**WHAT IS REQUIRED:** Filter the entries for the word "this". Copy each line in which it occurs.

━━━ DATA SUPPLIED ━━━

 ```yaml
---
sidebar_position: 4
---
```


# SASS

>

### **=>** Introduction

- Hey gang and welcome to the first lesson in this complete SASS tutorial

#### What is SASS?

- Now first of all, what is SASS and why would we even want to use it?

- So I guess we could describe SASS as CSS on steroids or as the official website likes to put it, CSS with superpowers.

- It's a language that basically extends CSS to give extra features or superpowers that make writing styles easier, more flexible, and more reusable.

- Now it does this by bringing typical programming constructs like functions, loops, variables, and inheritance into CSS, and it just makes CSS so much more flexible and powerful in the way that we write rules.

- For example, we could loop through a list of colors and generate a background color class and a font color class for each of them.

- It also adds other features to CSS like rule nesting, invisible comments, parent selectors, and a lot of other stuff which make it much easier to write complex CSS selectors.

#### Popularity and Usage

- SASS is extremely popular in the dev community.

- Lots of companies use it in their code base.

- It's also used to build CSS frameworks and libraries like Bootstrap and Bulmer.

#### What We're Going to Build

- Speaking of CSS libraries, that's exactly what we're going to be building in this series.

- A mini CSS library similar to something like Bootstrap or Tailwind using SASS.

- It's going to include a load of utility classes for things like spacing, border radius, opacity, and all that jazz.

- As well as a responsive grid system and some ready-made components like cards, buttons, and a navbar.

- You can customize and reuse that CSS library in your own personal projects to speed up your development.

━━━
━━━ DATA SUPPLIED ━━━

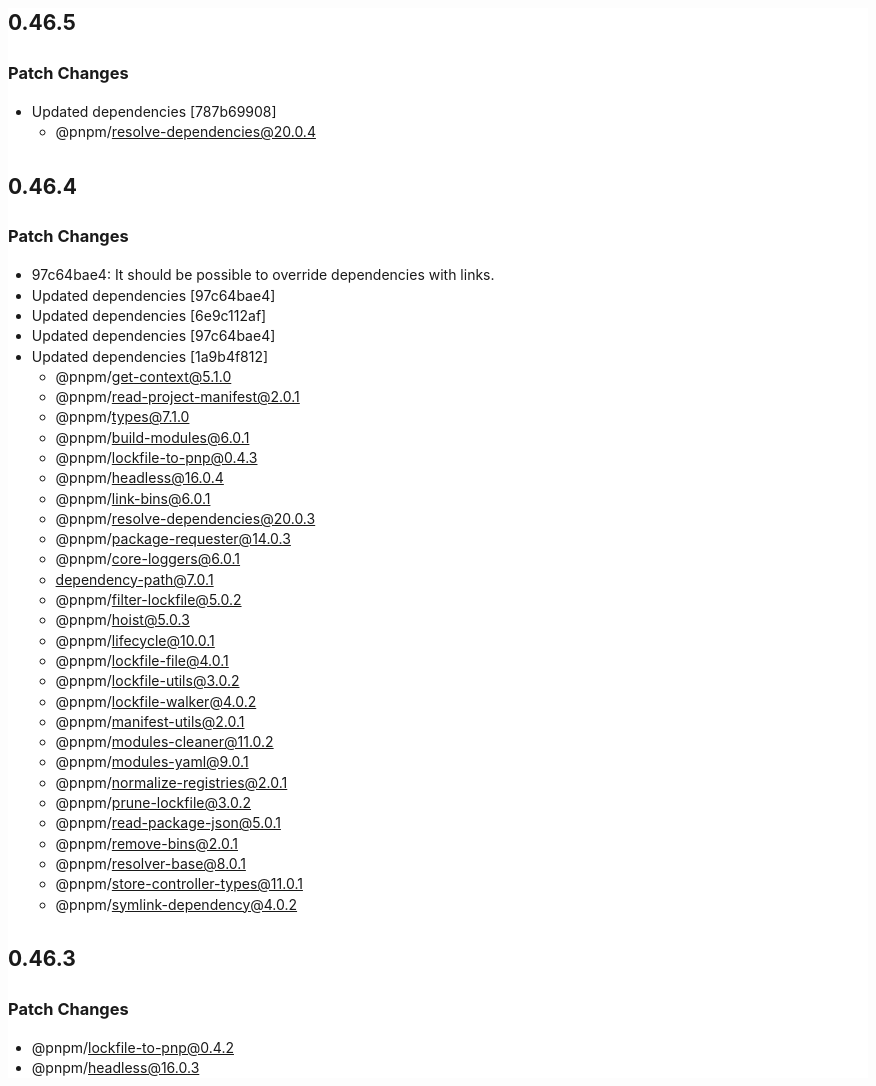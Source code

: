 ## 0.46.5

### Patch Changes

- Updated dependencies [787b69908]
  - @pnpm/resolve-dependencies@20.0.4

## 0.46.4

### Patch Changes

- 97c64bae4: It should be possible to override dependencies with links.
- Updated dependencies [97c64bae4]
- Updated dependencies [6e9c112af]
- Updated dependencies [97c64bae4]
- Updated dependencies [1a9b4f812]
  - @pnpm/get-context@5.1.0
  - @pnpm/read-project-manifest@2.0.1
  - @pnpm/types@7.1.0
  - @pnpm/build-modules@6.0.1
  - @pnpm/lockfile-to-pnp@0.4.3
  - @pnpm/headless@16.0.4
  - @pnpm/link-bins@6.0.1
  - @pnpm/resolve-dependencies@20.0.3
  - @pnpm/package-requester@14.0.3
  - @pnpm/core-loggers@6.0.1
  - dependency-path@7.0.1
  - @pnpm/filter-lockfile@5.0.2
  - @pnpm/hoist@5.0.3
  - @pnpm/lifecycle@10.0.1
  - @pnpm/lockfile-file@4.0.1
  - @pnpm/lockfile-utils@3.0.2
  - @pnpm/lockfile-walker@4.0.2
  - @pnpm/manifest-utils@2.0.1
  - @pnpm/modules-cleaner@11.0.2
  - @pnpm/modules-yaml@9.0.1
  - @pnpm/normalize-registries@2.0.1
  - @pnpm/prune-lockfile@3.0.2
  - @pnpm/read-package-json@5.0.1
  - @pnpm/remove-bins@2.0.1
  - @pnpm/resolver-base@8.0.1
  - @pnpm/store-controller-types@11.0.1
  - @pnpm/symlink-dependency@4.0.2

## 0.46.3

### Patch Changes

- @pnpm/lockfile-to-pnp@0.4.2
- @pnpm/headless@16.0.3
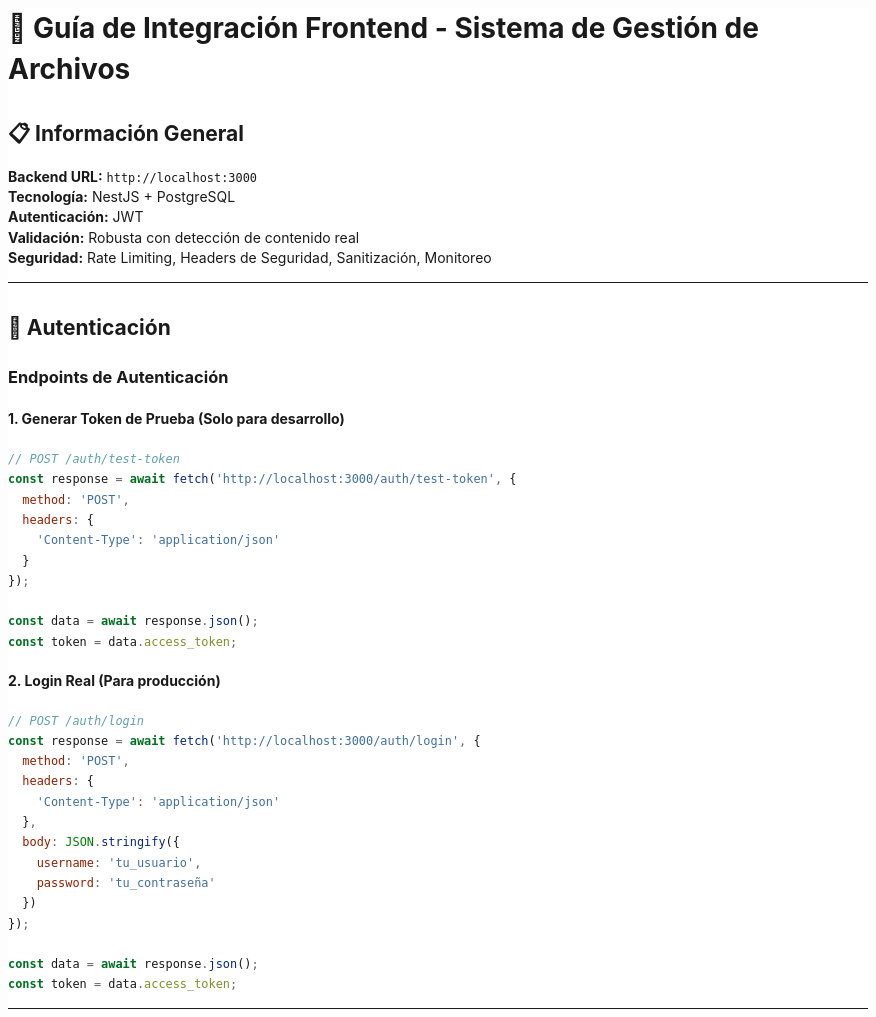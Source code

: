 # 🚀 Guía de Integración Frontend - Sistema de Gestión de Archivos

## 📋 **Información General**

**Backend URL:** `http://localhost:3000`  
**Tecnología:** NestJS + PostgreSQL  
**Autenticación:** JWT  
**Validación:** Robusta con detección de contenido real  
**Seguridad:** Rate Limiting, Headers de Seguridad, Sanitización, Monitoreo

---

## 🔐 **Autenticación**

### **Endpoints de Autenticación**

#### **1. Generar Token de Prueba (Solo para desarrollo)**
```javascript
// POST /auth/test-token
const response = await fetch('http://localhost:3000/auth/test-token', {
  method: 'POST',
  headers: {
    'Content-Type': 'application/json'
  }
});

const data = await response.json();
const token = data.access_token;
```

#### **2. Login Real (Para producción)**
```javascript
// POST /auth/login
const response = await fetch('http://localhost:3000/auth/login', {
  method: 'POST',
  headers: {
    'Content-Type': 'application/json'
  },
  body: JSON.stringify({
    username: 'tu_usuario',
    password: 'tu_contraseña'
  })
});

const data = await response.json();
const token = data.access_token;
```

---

━━━

**WRITTEN SOLUTION:**
- Hey gang and welcome to the first lesson in this complete SASS tutorial
- Now it does this by bringing typical programming constructs like functions, loops, variables, and inheritance into CSS, and it just makes CSS so much more flexible and powerful in the way that we write rules.
- Speaking of CSS libraries, that's exactly what we're going to be building in this series.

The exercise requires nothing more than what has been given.